*WHAT IS EXPECTED:*
Count the lines below that contain the word "Press", and reply with only that number.

(Data extracted from a collection)
▼
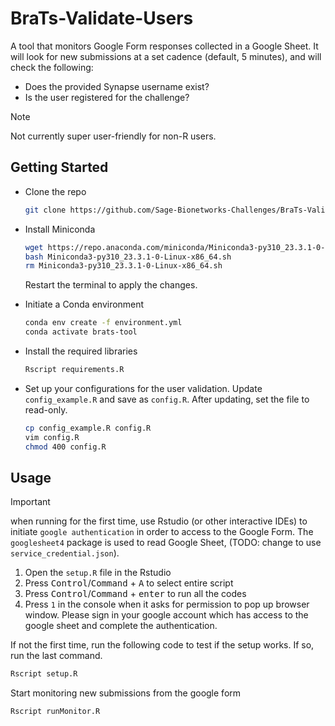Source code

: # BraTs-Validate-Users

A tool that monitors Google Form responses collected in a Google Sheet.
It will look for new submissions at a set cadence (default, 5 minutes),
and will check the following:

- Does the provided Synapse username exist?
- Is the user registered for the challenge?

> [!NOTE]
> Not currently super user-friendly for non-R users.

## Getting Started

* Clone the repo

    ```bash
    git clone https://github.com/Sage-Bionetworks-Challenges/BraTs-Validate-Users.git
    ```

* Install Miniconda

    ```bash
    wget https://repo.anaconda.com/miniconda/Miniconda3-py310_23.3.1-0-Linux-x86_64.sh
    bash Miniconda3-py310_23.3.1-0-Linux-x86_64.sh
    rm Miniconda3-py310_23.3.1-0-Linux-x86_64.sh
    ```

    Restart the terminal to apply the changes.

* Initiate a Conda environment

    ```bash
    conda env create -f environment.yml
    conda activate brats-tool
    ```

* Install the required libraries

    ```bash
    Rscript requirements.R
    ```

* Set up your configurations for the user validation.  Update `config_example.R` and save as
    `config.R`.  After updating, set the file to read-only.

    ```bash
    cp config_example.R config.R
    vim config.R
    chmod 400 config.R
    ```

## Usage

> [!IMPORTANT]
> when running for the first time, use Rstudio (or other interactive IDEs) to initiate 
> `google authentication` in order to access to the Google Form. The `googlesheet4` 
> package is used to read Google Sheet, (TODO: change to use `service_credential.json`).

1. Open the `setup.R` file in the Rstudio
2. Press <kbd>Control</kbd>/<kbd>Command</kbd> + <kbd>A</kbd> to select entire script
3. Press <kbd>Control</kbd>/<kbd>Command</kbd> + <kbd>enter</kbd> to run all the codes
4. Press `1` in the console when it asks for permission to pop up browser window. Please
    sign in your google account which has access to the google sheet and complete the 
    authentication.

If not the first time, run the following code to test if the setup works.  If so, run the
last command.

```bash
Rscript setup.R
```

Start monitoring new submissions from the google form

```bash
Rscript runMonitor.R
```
▲
*WRITTEN RESPONSE:*
3